What values need to go in aws_key_scope?

Question

What values need to go in aws_key_scope?

siulcode opened this issue 8 years ago · 4 comments

I'm trying to figure out what value needs to go in:
aws_key_scope scope_of_generated_signing_key;

is it only the region name?

I'm getting the following "Malformed entry" error.

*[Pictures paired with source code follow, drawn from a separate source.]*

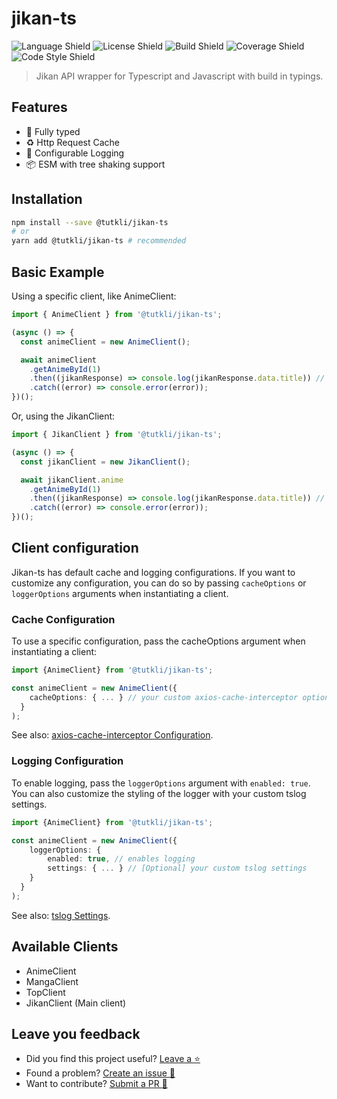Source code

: # jikan-ts

![Language Shield](https://img.shields.io/badge/language-typescript-blue?style=for-the-badge)
![License Shield](https://img.shields.io/badge/license-mit-blueviolet?style=for-the-badge)
![Build Shield](https://img.shields.io/badge/build-passing-brightgreen?style=for-the-badge)
![Coverage Shield](https://img.shields.io/badge/coverage-80%25-yellow?style=for-the-badge)
![Code Style Shield](https://img.shields.io/badge/code%20style-Prettier-magenta?style=for-the-badge)

> Jikan API wrapper for Typescript and Javascript with build in typings.

## Features

- 💅 Fully typed
- ♻ Http Request Cache
- 📄 Configurable Logging
- 📦 ESM with tree shaking support

## Installation

```bash
npm install --save @tutkli/jikan-ts
# or
yarn add @tutkli/jikan-ts # recommended
```

## Basic Example

Using a specific client, like AnimeClient:

```ts
import { AnimeClient } from '@tutkli/jikan-ts';

(async () => {
  const animeClient = new AnimeClient();

  await animeClient
    .getAnimeById(1)
    .then((jikanResponse) => console.log(jikanResponse.data.title)) // will output "Cowboy Bebob"
    .catch((error) => console.error(error));
})();
```

Or, using the JikanClient:

```ts
import { JikanClient } from '@tutkli/jikan-ts';

(async () => {
  const jikanClient = new JikanClient();

  await jikanClient.anime
    .getAnimeById(1)
    .then((jikanResponse) => console.log(jikanResponse.data.title)) // will output "Cowboy Bebob"
    .catch((error) => console.error(error));
})();
```

## Client configuration

Jikan-ts has default cache and logging configurations. If you want to customize any configuration, you can do so by passing `cacheOptions` or `loggerOptions` arguments when instantiating a client.

### Cache Configuration

To use a specific configuration, pass the cacheOptions argument when instantiating a client:

```ts
import {AnimeClient} from '@tutkli/jikan-ts';

const animeClient = new AnimeClient({ 
    cacheOptions: { ... } // your custom axios-cache-interceptor options
  }
);
```

See also: [axios-cache-interceptor Configuration](https://axios-cache-interceptor.js.org/#/pages/configuration).

### Logging Configuration

To enable logging, pass the `loggerOptions` argument with `enabled: true`. You can also customize the styling of the logger with your custom tslog settings.

```ts
import {AnimeClient} from '@tutkli/jikan-ts';

const animeClient = new AnimeClient({ 
    loggerOptions: { 
        enabled: true, // enables logging
        settings: { ... } // [Optional] your custom tslog settings
    } 
  }
);
```

See also: [tslog Settings](https://tslog.js.org/#/?id=settings).

## Available Clients

- AnimeClient
- MangaClient
- TopClient
- JikanClient (Main client)

## Leave you feedback

- Did you find this project useful? [Leave a ⭐](https://github.com/tutkli/jikan-ts)
- Found a problem? [Create an issue 🔎](https://github.com/tutkli/jikan-ts/issues)
- Want to contribute? [Submit a PR 📑](https://github.com/tutkli/jikan-ts/pulls)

Any help on this would be GREATLY appreciated.

ERROR:

<Error>
<Code>AuthorizationHeaderMalformed</Code>
<Message>
The authorization header is malformed; the Credential is mal-formed; expecting "<YOUR-AKID>/YYYYMMDD/REGION/SERVICE/aws4_request".
</Message>
<RequestId>59D3A159DA4C78A6</RequestId>
<HostId>
/+Ern48H+67YCS+dSvGkXUtxnUUndZNAojMAnfUdgpVI0zaodKOvNe/Aut93+bltXetXPVXKzDU=
</HostId>
</Error>

NGINX CONF:

    location /saspub/ {
    aws_sign;
        proxy_pass http://MYBUCKET.s3.amazonaws.com/$1;

        aws_access_key MYACCESSKEY;
        #aws_key_scope scope_of_generated_signing_key;
        aws_signing_key MYGENERATED_KEY_WITH_SCRIPT;

    resolver        MYDNSIP;
    resolver_timeout    10s;
    }

Answer 1 · 2016-08-27T12:59:21.000Z

I've not used this nginx plugin yet, but considering to. AFAIK, the V4 scope is of the following shape:

date/region/service/aws4_request

For instance:

20160827/eu-west-1/s3/aws4_request

Source: official changelog

Answer 2 · 2016-09-02T13:44:21.000Z

@chikamichi is right

Answer 3 · 2016-09-08T19:16:31.000Z

I got it to work.

@anomalizer is continuous development still going on with this module for http post?

Thanks guys.
LL

Answer 4 · 2016-09-30T04:25:12.000Z

@siulcode I am not currently working on HTTP POST. It is fairly complex given that the post body will have to be uploaded in chunks.